El joven Adrian está sufriendo una profunda crisis existencial y familar. Para complicar más las cosas se encuentra en mitad del bosque con la Flor de San Juan, una mítica aparición que dota de invisiblidad a quien la toca. A partir de ese momento deberá sobrevivir bajo su nuevo estado y soñar con recuperar de alguna manera la normalidad.
Comentario del libro.
Es notorio que entre los actuales escritores españoles más reconocidos (esto es, que publiquen de forma regular en grandes editoriales) es bastante raro encontrarlos que traten temas de carácter fantástico, de terror o de ciencia-ficción. José María Merino supone una rara excepción a esta norma, ya que es un autor que desde sus comienzos ha ido cultivando intermitentemente el género fantástico y, si bien es verdad que ha hecho de todo, puede ser que gran parte de su fama se deba sobre todo a ese tipo de obras. Pero no solo es remarcable la dedicación de Merino al género (repito, siendo como es un autor consagrado, pues existen escritores del género fantástico en España, otra cosa es que muy pocos, contados, logren un mínimo de atención por parte de las editoriales, ya sean las pequeñas o las grandes), lo más relevante, en este caso, es que aun así haya conseguido acceder a toda una plaza en la Real Academia Española de la lengua, lo cual es un verdadero logro dado el carácter genuinamente rancio de nuestra cultura patria. Ser académico de la lengua es algo así como tener un sitio más o menos seguro en la infraestructura mediática tan necesaria para ser alguien en este país: cadenas de radio, televisión, revistas dominicales, periódicos, etc., ser académico te puede hacer ser visible para el gran público, pero sobretodo te dota de un prestigio intelectual más allá de la dependencia del impacto comercial. A veces vender mucho no tiene por qué ser sinónimo de escribir bien, pero ser elegido académico de la lengua es como tener un carnet de buen escritor, vendas o no, y lo más importante y paradójico: seas buen escritor o no. En todo caso, lo verdaderamente reseñable del asunto es que Merino ha conseguido ser académico de la lengua aun siendo un escritor muy relacionado con lo fantástico.

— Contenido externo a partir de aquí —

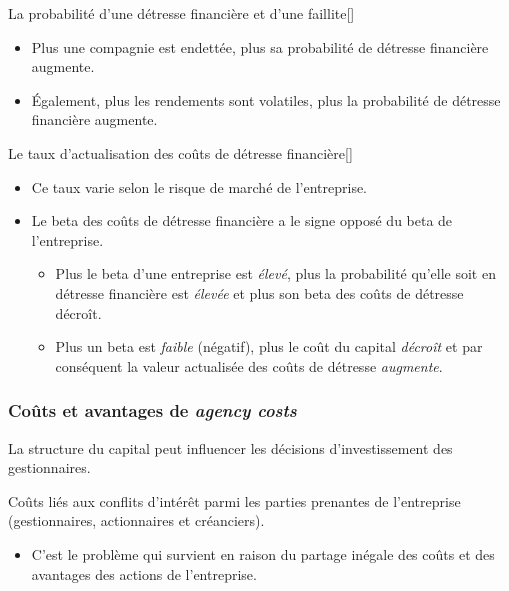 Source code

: \documentclass[10pt, french]{article}
\begin{document}
\begin{multicols*}{2}
\begin{definitionGENERAL}{La probabilité d'une détresse financière et d'une faillite}[]
\begin{itemize}
	\item	Plus une compagnie est endettée, plus sa probabilité de détresse financière augmente.
	\item	Également, plus les rendements sont volatiles, plus la probabilité de détresse financière augmente.
\end{itemize}
\end{definitionGENERAL}

\begin{definitionGENERAL}{Le taux d'actualisation des coûts de détresse financière}[]
\begin{itemize}
	\item	Ce taux varie selon le risque de marché de l'entreprise.
	\item	Le beta des coûts de détresse financière a le signe opposé du beta de l'entreprise.
		\begin{itemize}
		\item	Plus le beta d'une entreprise est \textit{élevé}, plus la probabilité qu'elle soit en détresse financière est \textit{élevée} et plus son beta des coûts de détresse décroît.
		\item	Plus un beta est \textit{faible} (négatif), plus le coût du capital \textit{décroît} et par conséquent la valeur actualisée des coûts de détresse \textit{augmente}.
		\end{itemize}
\end{itemize}
\end{definitionGENERAL}


\columnbreak
\subsubsection{Coûts et avantages de \og \textit{agency costs} \fg{}}
La structure du capital peut influencer les décisions d'investissement des gestionnaires. 
\begin{definitionNOHFILL}
Coûts liés aux conflits d'intérêt parmi les parties prenantes de l'entreprise (gestionnaires, actionnaires et créanciers). 
\begin{itemize}
	\item	C'est le problème qui survient en raison du partage inégale des coûts et des avantages des actions de l'entreprise.
\end{itemize}
\end{definitionNOHFILL}


\end{multicols*}
\end{document}
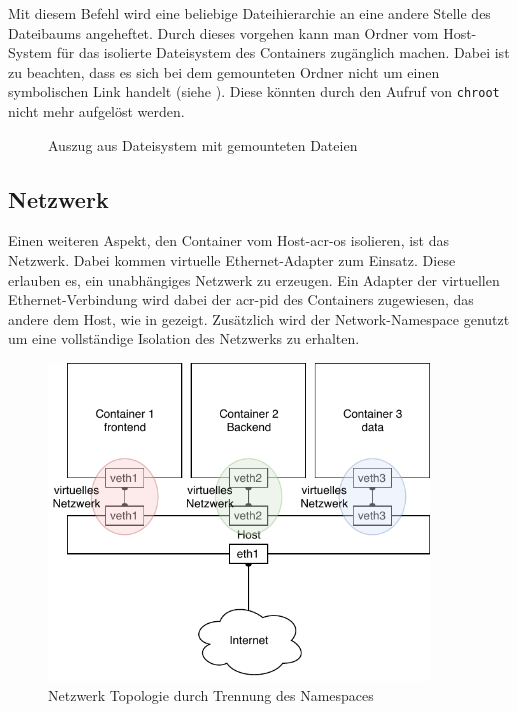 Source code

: Mit diesem Befehl wird eine beliebige Dateihierarchie an eine andere Stelle des Dateibaums angeheftet. Durch dieses vorgehen kann man Ordner vom Host-System  für das isolierte Dateisystem des Containers zugänglich machen. Dabei ist zu beachten, dass es sich bei dem gemounteten Ordner nicht um einen symbolischen Link handelt (siehe ). Diese könnten durch den Aufruf von \texttt{chroot} nicht mehr aufgelöst werden.

\begin{figure}[h]
	\centering
	\begin{minipage}{0.9\textwidth}
	\end{minipage}
	\caption{Auszug aus Dateisystem mit gemounteten Dateien}
	\label{fig:mountExample}
\end{figure}

\subsection{Netzwerk}
\label{sec:netzwerk}

Einen weiteren Aspekt, den Container vom Host-\gls{acr-os} isolieren, ist das Netzwerk. Dabei kommen virtuelle Ethernet-Adapter zum Einsatz. Diese erlauben es, ein unabhängiges Netzwerk zu erzeugen. Ein Adapter der virtuellen Ethernet-Verbindung wird dabei der \gls{acr-pid} des Containers zugewiesen, das andere dem Host, wie in  gezeigt. Zusätzlich wird der Network-Namespace genutzt um eine vollständige Isolation des Netzwerks zu erhalten.

\begin{figure}[h]
	\begin{center}
		\includegraphics[width=0.9\textwidth]{bilder/network-topology.pdf}
		\caption{Netzwerk Topologie durch Trennung des Namespaces}
		\label{fig:containerHostNetwork}
	\end{center}
\end{figure} 


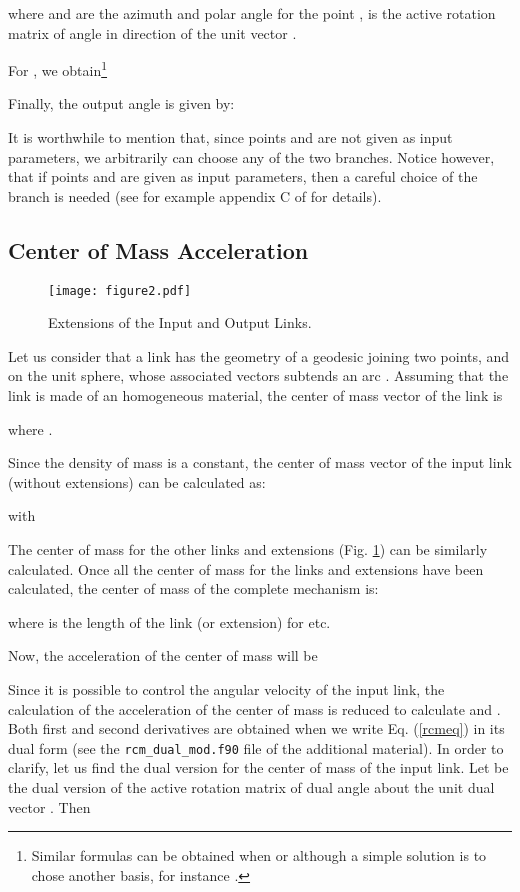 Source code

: \documentclass[11pt]{article}
\begin{document}
where  and  are the azimuth and polar angle for the 
point ,  is the active 
rotation matrix of angle  in direction of the unit vector 
.



For , we obtain\footnote{Similar formulas can be 
obtained when  or  although a simple solution 
is to chose another basis, for instance .}



 

Finally, the output angle  is given by:

It is worthwhile to mention that, since points 
 and  are not given as input parameters, we 
arbitrarily can choose any of the two branches. Notice however, that if 
points  and  are given as input parameters, 
then a careful choice of the branch is needed (see for example appendix 
C of \cite{Cervantes2009} for details).

\subsection{Center of Mass Acceleration}
\begin{figure}[htb]
\begin{center}
\texttt{[image: figure2.pdf]} 
\caption{Extensions of the Input and Output Links.}
\label{figure2}
\end{center}
\end{figure}
Let us consider that a link has the geometry of a geodesic joining two 
points,  and  on the unit sphere, whose 
associated vectors subtends an arc . Assuming that the link is 
made of an homogeneous material, the center of mass vector of the link 
is

where .

Since the density of mass is a constant, the center of mass vector of 
the input link (without extensions) can be calculated as:

with 


The center of mass for the other links and extensions (Fig. 
\ref{figure2}) can be similarly calculated. Once all the center of mass 
for the links and extensions have been calculated, the center of mass of 
the complete mechanism is:

where  is the length of the  link (or extension) for  etc. 

Now, the acceleration of the center of mass will be

Since it is possible to control the angular velocity of the input link, 
the calculation of the acceleration of the center of mass is reduced to 
calculate  and 
. Both first and second 
derivatives are obtained when we write Eq. (\ref{rcmeq}) in its dual 
form (see the \verb+rcm_dual_mod.f90+ file of the additional material).
In order to clarify, let us find the dual version for the center of mass
of the input link. Let  be the dual version of the
active rotation matrix of dual angle  about the unit 
dual vector .
Then
\end{document}
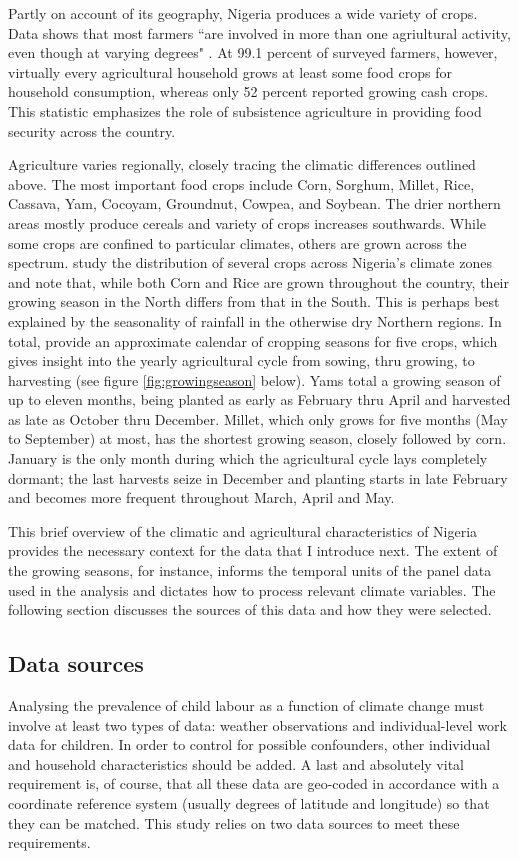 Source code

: \documentclass[a4paper,12pt]{article}
\theoremstyle{plain}
\theoremstyle{definition}
\theoremstyle{definition}
\theoremstyle{definition}
\theoremstyle{definition}
\begin{document}
Partly on account of its geography, Nigeria produces a wide variety of crops. Data shows that most farmers ``are involved in more than one agriultural activity, even though at varying degrees" \citep[][p. 99]{naerls2015}. At 99.1 percent of surveyed farmers, however, virtually every agricultural household grows at least some food crops for household consumption, whereas only 52 percent reported growing cash crops. This statistic emphasizes the role of subsistence agriculture in providing food security across the country.

Agriculture varies regionally, closely tracing the climatic differences outlined above. The most important food crops include Corn, Sorghum, Millet, Rice, Cassava, Yam, Cocoyam, Groundnut, Cowpea, and Soybean. The drier northern areas mostly produce cereals and variety of crops increases southwards. While some crops are confined to particular climates, others are grown across the spectrum. \citet{shiru2019} study the distribution of several crops across Nigeria's climate zones and note that, while both Corn and Rice are grown throughout the country,
their growing season in the North differs from that in the South. This is perhaps best explained by the seasonality of rainfall in the otherwise dry Northern regions. In total, \citet{shiru2019} provide an approximate calendar of cropping seasons for five crops, which gives insight into the yearly agricultural cycle from sowing, thru growing, to harvesting (see figure \ref{fig:growingseason} below). Yams total a growing season of up to eleven months, being planted as early as February thru April and harvested as late as October thru December. Millet, which only grows for five months (May to September) at most, has the shortest growing season, closely followed by corn. January is the only month during which the agricultural cycle lays completely dormant; the last harvests seize in December and planting starts in late February and becomes more frequent throughout March, April and May.

This brief overview of the climatic and agricultural characteristics of Nigeria provides the necessary context for the data that I introduce next. The extent of the growing seasons, for instance, informs the temporal units of the panel data used in the analysis and dictates how to process relevant climate variables. The following section discusses the sources of this data and how they were selected.

\subsection{Data sources}
\label{sub:data_sources}
Analysing the prevalence of child labour as a function of climate change must involve at least two types of data: weather observations and individual-level work data for children. In order to control for possible confounders, other individual and household characteristics should be added. A last and absolutely vital requirement is, of course, that all these data are geo-coded in accordance with a coordinate reference system (usually degrees of latitude and longitude) so that they can be matched. This study relies on two data sources to meet these requirements.
\end{document}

Una vez dicho esto hay que admitir que Merino escribe, ciertamente, como todo un señor académico. En comparación con la prosa más bien funcional de la inmensa mayoría de autores (españoles o no) adscritos al fantástico, especialmente entre los contemporáneos, el estilo de Merino pudiera quizás resultar peculiar. En un género como el fantástico, tan dependiente de la trama, de los personajes y de una clara transmisión de unas historias e ideas que deben resultar persuasivas, siempre ha arraigado la rémora en cuanto al tema del estilo. Cuando lo más difícil en este género es resultar mínimamente convincente (dado que se trabaja con ideas imaginarias que en ocasiones pueden resultar estrambóticas), la cosa puede complicarse mucho por una excesiva “presencia” del autor. Son numerosos los libros fantásticos que han resultado fallidos a causa de un escritor más preocupado por demostrar su personal estilo o sus dotes estéticas que por desarrollar ideas, ambientes o personajes con la suficiente convicción. Lo cual dice mucho de este género, pues será popular, será incluso un gueto subcultural si queremos verlo así, pero lo cierto es que es un tipo de literatura que no perdona, así de simple. Ser un maestro del fantástico supone ante todo asumir la humildad del artista ante lo imaginario, saber encontrar el difícil equilibrio entre tener algo bueno que contar y saberlo contar bien. No obstante, la otra cara de la moneda es que a causa de este dilema muchísimos escritores deciden reducir su estilo al mínimo, convirtiéndose en meros emisores casi neutros (aunque en el fondo eso no sea posible) de ideas imaginativas, sean éstas mejores o sean peores. Pero en el caso de Merino no hablamos, por ejemplo, de experimentalismo o de una modalidad extremadamente personal o difícil, él sencillamente se restringe a ejercer lo mejor posible el oficio de escritor en un campo repleto de escritores estilísticamente mediocres: en comparación sus textos resultan muy fuera de la norma. En sus manos el lenguaje es como una substancia densa, muy rica en matices, significados y expresividad, no tanto tendente a la filigrana o al exhibicionismo, algo que podría ir en su contra, sino guiado por un deseo palpable por exprimir el idioma en todas sus posibilidades, lo cual es de agradecer. Pero, ¿Consigue Merino ese equilibrio entre estilo e ideas que implacablemente exige el género? Pienso que en el caso de Los invisibles la respuesta es una contundente afirmación.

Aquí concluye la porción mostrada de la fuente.